At the same time, it says nothing about the great Kazakh geographer, historian, painter, and ethnologist Shoqan Walikhanov (1835 – 1865), who wrote valuable papers on religious policy in Central Asia and Kazakhstan, history of local paganism. His original researches clearly show that the backwardness of the region has been caused mainly by a fanatical version of Islam, which was a quite progressive religion during the Middle Ages. He was a close friend of the great Russian author Fyodor Dostoevsky. Soviet leader Joseph Stalin also should have been mentioned in the encyclopedia as an outstanding thinker, who scholarly proved that the thinking is impossible without the language and energetically refuted the «class character» of language. He also prophetically proclaimed that the further the country would move forward, the more acute forms of struggle will be used by the doomed remnants of exploiter classes in their last desperate efforts. The collapse of the Soviet Union in 1991 was caused mainly by exactly these remnants, who had been denounced by Stalin several decades earlier.

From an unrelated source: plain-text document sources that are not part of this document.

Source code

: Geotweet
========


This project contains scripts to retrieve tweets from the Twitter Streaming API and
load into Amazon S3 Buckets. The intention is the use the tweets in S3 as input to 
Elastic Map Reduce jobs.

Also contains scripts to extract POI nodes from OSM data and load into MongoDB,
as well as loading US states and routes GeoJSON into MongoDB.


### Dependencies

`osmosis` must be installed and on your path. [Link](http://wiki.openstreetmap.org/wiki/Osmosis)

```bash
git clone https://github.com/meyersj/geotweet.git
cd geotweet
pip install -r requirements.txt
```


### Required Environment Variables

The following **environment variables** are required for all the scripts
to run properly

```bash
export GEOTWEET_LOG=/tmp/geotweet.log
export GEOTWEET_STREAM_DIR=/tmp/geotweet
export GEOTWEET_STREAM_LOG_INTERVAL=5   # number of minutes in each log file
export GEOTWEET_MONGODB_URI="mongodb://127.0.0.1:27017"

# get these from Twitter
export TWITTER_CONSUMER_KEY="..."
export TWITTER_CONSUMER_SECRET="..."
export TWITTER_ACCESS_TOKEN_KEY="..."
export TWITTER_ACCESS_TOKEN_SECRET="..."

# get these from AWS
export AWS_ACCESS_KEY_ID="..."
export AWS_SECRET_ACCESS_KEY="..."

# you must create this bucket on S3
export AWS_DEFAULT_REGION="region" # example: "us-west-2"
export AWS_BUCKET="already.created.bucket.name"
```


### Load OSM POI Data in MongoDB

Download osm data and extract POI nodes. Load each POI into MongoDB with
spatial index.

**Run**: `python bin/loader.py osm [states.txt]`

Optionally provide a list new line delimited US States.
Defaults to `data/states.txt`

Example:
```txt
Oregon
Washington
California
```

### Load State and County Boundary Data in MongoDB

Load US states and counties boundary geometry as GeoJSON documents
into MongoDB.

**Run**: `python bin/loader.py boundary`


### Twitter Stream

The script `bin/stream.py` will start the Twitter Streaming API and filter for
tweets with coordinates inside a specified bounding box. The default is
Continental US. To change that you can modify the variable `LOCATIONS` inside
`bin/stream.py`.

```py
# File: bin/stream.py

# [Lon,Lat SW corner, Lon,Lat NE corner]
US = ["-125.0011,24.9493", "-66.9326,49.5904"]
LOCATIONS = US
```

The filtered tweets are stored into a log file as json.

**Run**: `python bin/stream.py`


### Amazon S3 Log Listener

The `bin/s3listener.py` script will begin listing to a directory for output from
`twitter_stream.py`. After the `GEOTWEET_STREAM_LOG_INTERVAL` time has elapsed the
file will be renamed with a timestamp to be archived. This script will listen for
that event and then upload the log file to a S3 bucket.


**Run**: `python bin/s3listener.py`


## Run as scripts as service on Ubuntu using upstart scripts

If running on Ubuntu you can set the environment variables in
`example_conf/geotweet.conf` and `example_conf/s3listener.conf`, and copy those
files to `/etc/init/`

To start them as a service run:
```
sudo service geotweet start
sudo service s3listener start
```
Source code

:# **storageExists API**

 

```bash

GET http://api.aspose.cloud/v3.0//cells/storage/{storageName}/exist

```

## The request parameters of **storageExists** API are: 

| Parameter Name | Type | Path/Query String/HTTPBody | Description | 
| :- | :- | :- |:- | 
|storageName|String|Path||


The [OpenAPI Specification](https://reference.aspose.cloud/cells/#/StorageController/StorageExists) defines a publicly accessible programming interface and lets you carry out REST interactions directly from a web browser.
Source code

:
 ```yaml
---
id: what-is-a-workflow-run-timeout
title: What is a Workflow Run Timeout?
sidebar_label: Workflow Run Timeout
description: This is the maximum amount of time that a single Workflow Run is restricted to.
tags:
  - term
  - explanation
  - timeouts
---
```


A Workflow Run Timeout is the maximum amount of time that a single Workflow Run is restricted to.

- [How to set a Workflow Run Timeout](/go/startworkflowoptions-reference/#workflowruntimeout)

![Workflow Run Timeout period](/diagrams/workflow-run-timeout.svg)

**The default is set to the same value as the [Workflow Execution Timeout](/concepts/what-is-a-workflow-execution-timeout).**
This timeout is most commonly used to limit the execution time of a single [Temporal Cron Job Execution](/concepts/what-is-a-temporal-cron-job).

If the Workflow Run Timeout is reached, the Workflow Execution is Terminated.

Subjects, encompassed by Routledge Encyclopedia of Philosophy, are much broader than the Stanford’s ones and its entries are readable at least. But, the Routledge also failed to be a genuinely universal edition. For instance, it mentions Kazakhstan only twice. First, it says that Russian philosopher Mikhail Bakhtin was exiled there. Then, it makes reference to various experiments, conducted by Soviet psychologists, on Kazakh peasants. But, even ten volumes of the Routledge hasn’t much space to tell about Kazakh genius Abai (1845 – 1904), who was a great poet, thinker, translator, and songwriter. Among other things, his The Book of Words («Қара сөздері») passionately demonstrated to compatriots the advantages of settled way of life over nomadism. The Book of Words has remained a dramatic evidence of the situation, when the civilization shift is ripe for the entire nation.
To my mind, the best encyclopedia of philosophy ever published is the Soviet edition in five volumes (1960 – 1970). Even its Communist propaganda overtones don’t depreciate unbelievably wide range of topics, regions, and personalities covered by The Soviet Encyclopedia of Philosophy. It is a truly global review of ideas and thinkers, sciences and arts, based on the authoritative sources from all over the world.